Micro-Architectures Need Relational, Application-Driven Monitoring
#webperf #devops Is your monitoring strategy evolving along with your application and infrastructure architectures?
As "applications" continue to morph into what we once might have called "mashups" but no longer do because, well, SOA is officially dead, dontcha know, it is increasingly important for a variety of constituents within organizations - from business stakeholders to application owners to devops - to understand the overall "health" of an application.
Traditional monitoring techniques focus on monitoring from a very infrastructure point of view. That is, the technique is really more of a pool and resource monitor than it is an application monitor. Each individual service that comprises an application are monitored individually, with no real view of how the "application" itself is performing.
Now the problem with this approach is that different applications may share the same services (especially in an API-driven model) but have very different performance and availability requirements. It may be completely acceptable for an internal application to respond more slowly than a consumer-facing application, for example.
Thus organizations are left with a view that accurately informs them as to the current health of individual services, but no real way to use them to get a picture of how the application is performing.
What we really need is to be able to not only monitor the performance and health of individual services but the concept of an application - even if that application is just a mashup of other applications or services.
Important to remember, too, is that applications aren't limited to a single protocol, like HTTP. Consider an application like Microsoft Exchange, which can be - and frequently is - accessed via multiple protocols. It may be necessary to monitor a variety of services in order to determine the actual health and availability of the application.

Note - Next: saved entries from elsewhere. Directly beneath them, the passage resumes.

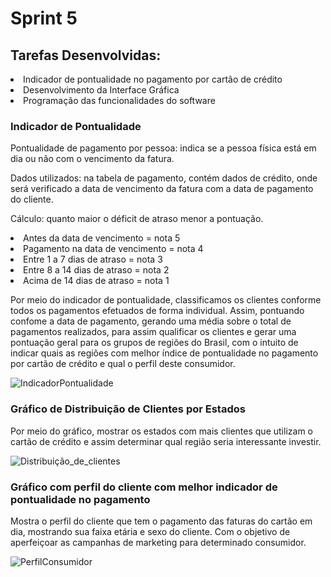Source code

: <h1>Sprint 5</h1>
<h2>Tarefas Desenvolvidas:</h2>

<li>Indicador de pontualidade no pagamento por cartão de crédito</li>
<li>Desenvolvimento da Interface Gráfica</li>
<li>Programação das funcionalidades do software</li>

<h3>Indicador de Pontualidade</h3>
Pontualidade de pagamento por pessoa: indica se a pessoa física está em dia ou não com o vencimento da fatura. 

Dados utilizados: na tabela de pagamento, contém dados de crédito, onde será verificado a data de vencimento da fatura com a data de pagamento do cliente. 

Cálculo: quanto maior o déficit de atraso menor a pontuação. 

<li>Antes da data de vencimento = nota 5</li>

<li>Pagamento na data de vencimento = nota 4 </li>

<li>Entre 1 a 7 dias de atraso = nota 3 </li>

<li>Entre 8 a 14 dias de atraso = nota 2 </li>

<li>Acima de 14 dias de atraso = nota 1</li> 

Por meio do indicador de pontualidade, classificamos os clientes conforme todos os pagamentos efetuados de forma individual. Assim, pontuando confome a data de pagamento, gerando uma média sobre o total de pagamentos realizados, para assim qualificar os clientes e gerar uma pontuação geral para os grupos de regiões do Brasil, com o intuito de indicar quais as regiões com melhor índice de pontualidade no pagamento por cartão de crédito e qual o perfil deste consumidor.

![IndicadorPontualidade](https://github.com/HenriqueNawa/Projeto-SPC-Brasil-Fatec-2020/blob/master/Gif/Indicador_pontualidade.png)

<h3>Gráfico de Distribuição de Clientes por Estados</h3>

Por meio do gráfico, mostrar os estados com mais clientes que utilizam o cartão de crédito e assim determinar qual região seria interessante investir.

![Distribuição_de_clientes](https://github.com/HenriqueNawa/Projeto-SPC-Brasil-Fatec-2020/blob/master/Gif/distribuicao_clientes_reg_sudeste.png)

<h3>Gráfico com perfil do cliente com melhor indicador de pontualidade no pagamento</h3>

Mostra o perfil do cliente que tem o pagamento das faturas do cartão em dia, mostrando sua faixa etária e sexo do cliente. Com o objetivo de aperfeiçoar as campanhas de marketing para determinado consumidor.

![PerfilConsumidor](https://github.com/HenriqueNawa/Projeto-SPC-Brasil-Fatec-2020/blob/master/Gif/perfil_bons_pagadores_reg_sudeste.png)
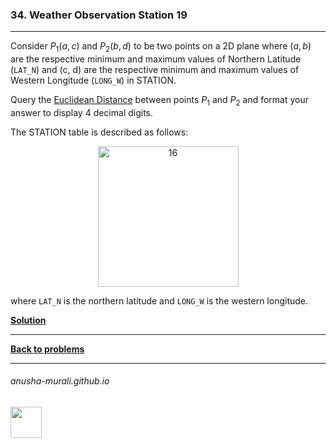 ### 34. Weather Observation Station 19

---
Consider $P_1(a, c)$ and $P_2(b, d)$ to be two points on a 2D plane where $(a, b)$ are the respective minimum and 
maximum values of Northern Latitude (`LAT_N`) and (c, d) are the respective minimum and maximum values of 
Western Longitude (`LONG_W`) in STATION.

Query the [Euclidean Distance](https://en.wikipedia.org/wiki/Euclidean_distance) between points $P_1$ and $P_2$ 
and format your answer to display 4 decimal digits.

The STATION table is described as follows:

<p align="center">
<img width="225" alt="16" src="https://github.com/user-attachments/assets/32081b67-bab3-4d54-9780-cbf8cc7abee7" />
</p>

where `LAT_N` is the northern latitude and `LONG_W` is the western longitude.


**[Solution](./s34.md)**

---

**[Back to problems](./problems.md)**

* * *
###### anusha-murali.github.io

<img src="https://github.com/anusha-murali/anusha-murali.github.io/assets/111596338/639243aa-2857-4595-a65a-7852762bb002" width="50" height="50"/>
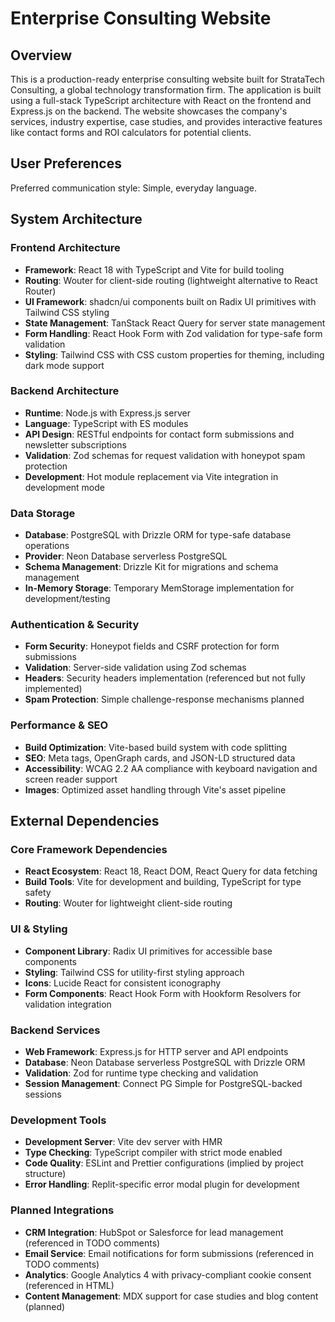 # Enterprise Consulting Website

## Overview

This is a production-ready enterprise consulting website built for StrataTech Consulting, a global technology transformation firm. The application is built using a full-stack TypeScript architecture with React on the frontend and Express.js on the backend. The website showcases the company's services, industry expertise, case studies, and provides interactive features like contact forms and ROI calculators for potential clients.

## User Preferences

Preferred communication style: Simple, everyday language.

## System Architecture

### Frontend Architecture
- **Framework**: React 18 with TypeScript and Vite for build tooling
- **Routing**: Wouter for client-side routing (lightweight alternative to React Router)
- **UI Framework**: shadcn/ui components built on Radix UI primitives with Tailwind CSS styling
- **State Management**: TanStack React Query for server state management
- **Form Handling**: React Hook Form with Zod validation for type-safe form validation
- **Styling**: Tailwind CSS with CSS custom properties for theming, including dark mode support

### Backend Architecture
- **Runtime**: Node.js with Express.js server
- **Language**: TypeScript with ES modules
- **API Design**: RESTful endpoints for contact form submissions and newsletter subscriptions
- **Validation**: Zod schemas for request validation with honeypot spam protection
- **Development**: Hot module replacement via Vite integration in development mode

### Data Storage
- **Database**: PostgreSQL with Drizzle ORM for type-safe database operations
- **Provider**: Neon Database serverless PostgreSQL
- **Schema Management**: Drizzle Kit for migrations and schema management
- **In-Memory Storage**: Temporary MemStorage implementation for development/testing

### Authentication & Security
- **Form Security**: Honeypot fields and CSRF protection for form submissions
- **Validation**: Server-side validation using Zod schemas
- **Headers**: Security headers implementation (referenced but not fully implemented)
- **Spam Protection**: Simple challenge-response mechanisms planned

### Performance & SEO
- **Build Optimization**: Vite-based build system with code splitting
- **SEO**: Meta tags, OpenGraph cards, and JSON-LD structured data
- **Accessibility**: WCAG 2.2 AA compliance with keyboard navigation and screen reader support
- **Images**: Optimized asset handling through Vite's asset pipeline

## External Dependencies

### Core Framework Dependencies
- **React Ecosystem**: React 18, React DOM, React Query for data fetching
- **Build Tools**: Vite for development and building, TypeScript for type safety
- **Routing**: Wouter for lightweight client-side routing

### UI & Styling
- **Component Library**: Radix UI primitives for accessible base components
- **Styling**: Tailwind CSS for utility-first styling approach
- **Icons**: Lucide React for consistent iconography
- **Form Components**: React Hook Form with Hookform Resolvers for validation integration

### Backend Services
- **Web Framework**: Express.js for HTTP server and API endpoints
- **Database**: Neon Database serverless PostgreSQL with Drizzle ORM
- **Validation**: Zod for runtime type checking and validation
- **Session Management**: Connect PG Simple for PostgreSQL-backed sessions

### Development Tools
- **Development Server**: Vite dev server with HMR
- **Type Checking**: TypeScript compiler with strict mode enabled
- **Code Quality**: ESLint and Prettier configurations (implied by project structure)
- **Error Handling**: Replit-specific error modal plugin for development

### Planned Integrations
- **CRM Integration**: HubSpot or Salesforce for lead management (referenced in TODO comments)
- **Email Service**: Email notifications for form submissions (referenced in TODO comments)
- **Analytics**: Google Analytics 4 with privacy-compliant cookie consent (referenced in HTML)
- **Content Management**: MDX support for case studies and blog content (planned)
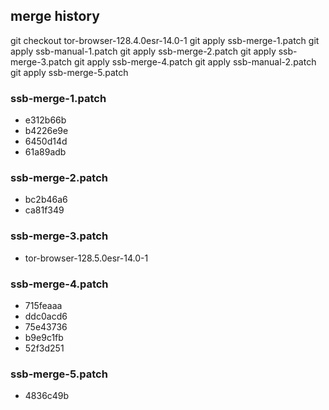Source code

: ## merge history
git checkout tor-browser-128.4.0esr-14.0-1
git apply ssb-merge-1.patch
git apply ssb-manual-1.patch
git apply ssb-merge-2.patch
git apply ssb-merge-3.patch
git apply ssb-merge-4.patch
git apply ssb-manual-2.patch
git apply ssb-merge-5.patch

### ssb-merge-1.patch
- e312b66b
- b4226e9e
- 6450d14d
- 61a89adb
### ssb-merge-2.patch
- bc2b46a6
- ca81f349
### ssb-merge-3.patch
- tor-browser-128.5.0esr-14.0-1
### ssb-merge-4.patch
- 715feaaa
- ddc0acd6
- 75e43736
- b9e9c1fb
- 52f3d251
### ssb-merge-5.patch
- 4836c49b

The key is to not just monitor individual services (that's important, but it's not the whole enchilada) but also the application as a whole. This provides the business and application stakeholders with a better view of how IT is servicing their needs and also offers IT significant value in understanding the impact of individual services on application and business services.
For example, if the same service is used for multiple applications and the service starts degrading, it should (logically) impact the health of every application. Noticing this early on enables IT to proactively deal with the situation, up to and including notifying all the application owners that there's an issue with a core service and IT is already on the case, before the call comes in. Being able to further monitor and analyze performance across time enables the identification of outliers earlier. By spotting these leading indicators of trouble, it can be possible to head off an outage or performance degradation before it occurs, leaving application and business stakeholders blissfully ignorant of what might have been a disastrous incident.
It can also be the case that sudden demand for an application negatively impacts the performance or availability of a shared service, which in turn, of course, impacts applications that use that service. By monitoring all the pieces of the application, the source of increased demand can be more easily correlated and a strategy to address it formulated.
Monitoring is a critical (and sadly often overlooked and underappreciated) function in the data center. Without it, however, modern methods of scalability (elasticity) and orchestrated responses to failure would not be possible. Because it is so critical, it's important to ensure that monitoring capabilities and your use of them is supporting modern architectures, networks and services.
Without monitoring, there's really no way to recognize and react to failures, overloads, and outages. So make sure your monitoring strategy is evolving along with your data center infrastructure and applications.